Yama beschreibt als eines der Acht Stufen oder Glieder des Yoga, den ethischen Umgang mit anderen und bietet sozusagen eine Richtschnur, wie man durch das Leben verschiedener Aspekte wie Ahimsa – Gewaltlosigkeit, Satya – Ehrlichkeit und noch weiteren wichtigen Aspekten, sein Leben in Frieden und Freude mit seinen Mitmenschen, aber auch anderen Lebewesen teilen kann.

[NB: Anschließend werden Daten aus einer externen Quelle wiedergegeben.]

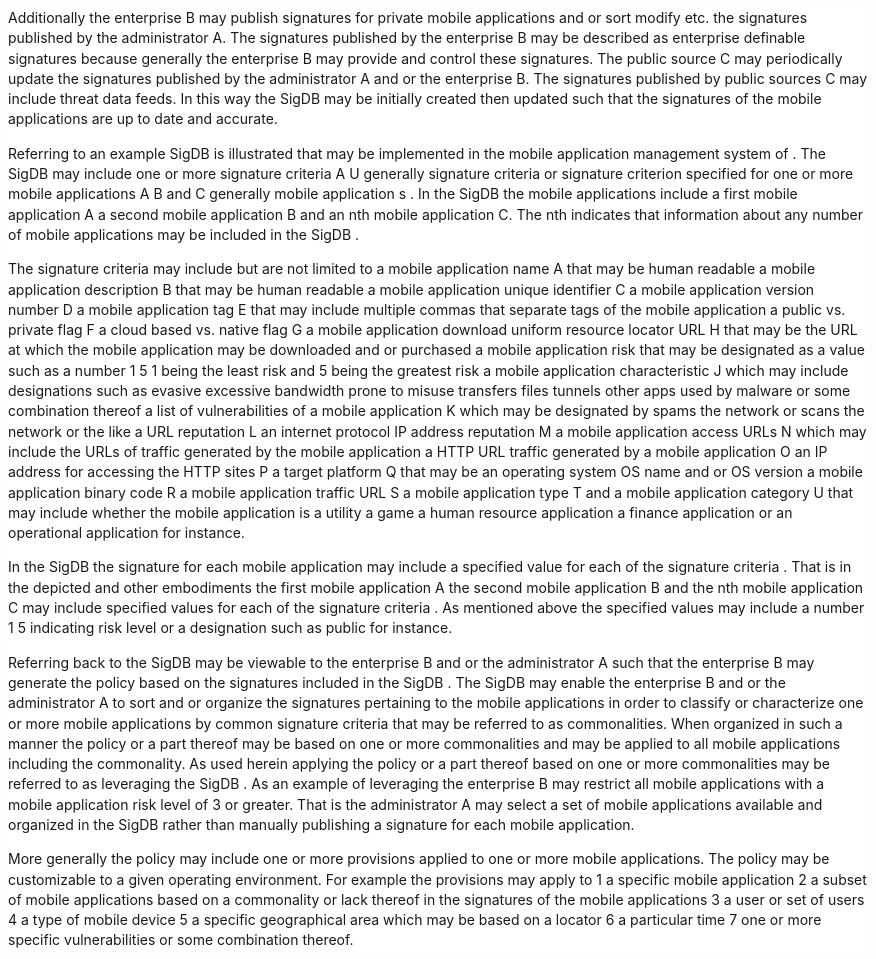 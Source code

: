 Additionally the enterprise B may publish signatures for private mobile applications and or sort modify etc. the signatures published by the administrator A. The signatures published by the enterprise B may be described as enterprise definable signatures because generally the enterprise B may provide and control these signatures. The public source C may periodically update the signatures published by the administrator A and or the enterprise B. The signatures published by public sources C may include threat data feeds. In this way the SigDB may be initially created then updated such that the signatures of the mobile applications are up to date and accurate.

Referring to an example SigDB is illustrated that may be implemented in the mobile application management system of . The SigDB may include one or more signature criteria A U generally signature criteria or signature criterion specified for one or more mobile applications A B and C generally mobile application s . In the SigDB the mobile applications include a first mobile application A a second mobile application B and an nth mobile application C. The nth indicates that information about any number of mobile applications may be included in the SigDB .

The signature criteria may include but are not limited to a mobile application name A that may be human readable a mobile application description B that may be human readable a mobile application unique identifier C a mobile application version number D a mobile application tag E that may include multiple commas that separate tags of the mobile application a public vs. private flag F a cloud based vs. native flag G a mobile application download uniform resource locator URL H that may be the URL at which the mobile application may be downloaded and or purchased a mobile application risk that may be designated as a value such as a number 1 5 1 being the least risk and 5 being the greatest risk a mobile application characteristic J which may include designations such as evasive excessive bandwidth prone to misuse transfers files tunnels other apps used by malware or some combination thereof a list of vulnerabilities of a mobile application K which may be designated by spams the network or scans the network or the like a URL reputation L an internet protocol IP address reputation M a mobile application access URLs N which may include the URLs of traffic generated by the mobile application a HTTP URL traffic generated by a mobile application O an IP address for accessing the HTTP sites P a target platform Q that may be an operating system OS name and or OS version a mobile application binary code R a mobile application traffic URL S a mobile application type T and a mobile application category U that may include whether the mobile application is a utility a game a human resource application a finance application or an operational application for instance.

In the SigDB the signature for each mobile application may include a specified value for each of the signature criteria . That is in the depicted and other embodiments the first mobile application A the second mobile application B and the nth mobile application C may include specified values for each of the signature criteria . As mentioned above the specified values may include a number 1 5 indicating risk level or a designation such as public for instance.

Referring back to the SigDB may be viewable to the enterprise B and or the administrator A such that the enterprise B may generate the policy based on the signatures included in the SigDB . The SigDB may enable the enterprise B and or the administrator A to sort and or organize the signatures pertaining to the mobile applications in order to classify or characterize one or more mobile applications by common signature criteria that may be referred to as commonalities. When organized in such a manner the policy or a part thereof may be based on one or more commonalities and may be applied to all mobile applications including the commonality. As used herein applying the policy or a part thereof based on one or more commonalities may be referred to as leveraging the SigDB . As an example of leveraging the enterprise B may restrict all mobile applications with a mobile application risk level of 3 or greater. That is the administrator A may select a set of mobile applications available and organized in the SigDB rather than manually publishing a signature for each mobile application.

More generally the policy may include one or more provisions applied to one or more mobile applications. The policy may be customizable to a given operating environment. For example the provisions may apply to 1 a specific mobile application 2 a subset of mobile applications based on a commonality or lack thereof in the signatures of the mobile applications 3 a user or set of users 4 a type of mobile device 5 a specific geographical area which may be based on a locator 6 a particular time 7 one or more specific vulnerabilities or some combination thereof.
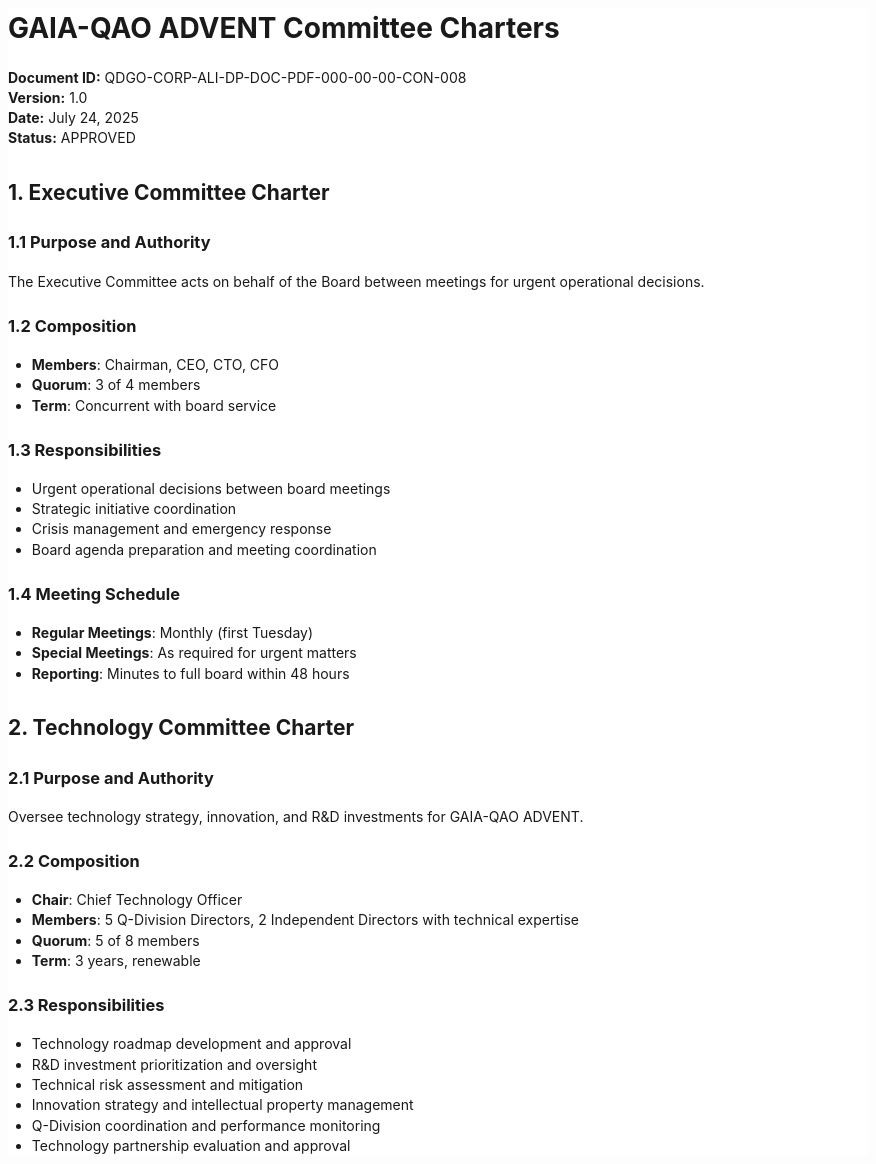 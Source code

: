 # GAIA-QAO ADVENT Committee Charters
**Document ID:** QDGO-CORP-ALI-DP-DOC-PDF-000-00-00-CON-008  
**Version:** 1.0  
**Date:** July 24, 2025  
**Status:** APPROVED

## 1. Executive Committee Charter

### 1.1 Purpose and Authority
The Executive Committee acts on behalf of the Board between meetings for urgent operational decisions.

### 1.2 Composition
- **Members**: Chairman, CEO, CTO, CFO
- **Quorum**: 3 of 4 members
- **Term**: Concurrent with board service

### 1.3 Responsibilities
- Urgent operational decisions between board meetings
- Strategic initiative coordination
- Crisis management and emergency response
- Board agenda preparation and meeting coordination

### 1.4 Meeting Schedule
- **Regular Meetings**: Monthly (first Tuesday)
- **Special Meetings**: As required for urgent matters
- **Reporting**: Minutes to full board within 48 hours

## 2. Technology Committee Charter

### 2.1 Purpose and Authority
Oversee technology strategy, innovation, and R&D investments for GAIA-QAO ADVENT.

### 2.2 Composition
- **Chair**: Chief Technology Officer
- **Members**: 5 Q-Division Directors, 2 Independent Directors with technical expertise
- **Quorum**: 5 of 8 members
- **Term**: 3 years, renewable

### 2.3 Responsibilities
- Technology roadmap development and approval
- R&D investment prioritization and oversight
- Technical risk assessment and mitigation
- Innovation strategy and intellectual property management
- Q-Division coordination and performance monitoring
- Technology partnership evaluation and approval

Die größte Herausforderung jedoch bietet für mich der Aspekt Satya, denn was ist schwieriger als die Ehrlichkeit mit sich selbst und damit auch anderen gegenüber? Hier geht es weniger darum, einfach plump jemanden bewusst anzulügen, sondern sich selbst einzugestehen, worin man in erster Linie sich selbst belügt und dann im Nachgang dadurch eventuell auch andere.

Wir Menschen finden gerne Wege etwas vor uns selbst zu rechtfertigen und auch meist die richtigen Argumente, die unser Denken und Handeln erklären. Aber wenn wir ehrlich sind zu uns, wissen wir genau, dass wir nicht ehrlich sind.

So ist in erster Linie erst einmal die Ehrlichkeit mit sich selbst die Basis, um auch mit anderen ehrlich umgehen zu können.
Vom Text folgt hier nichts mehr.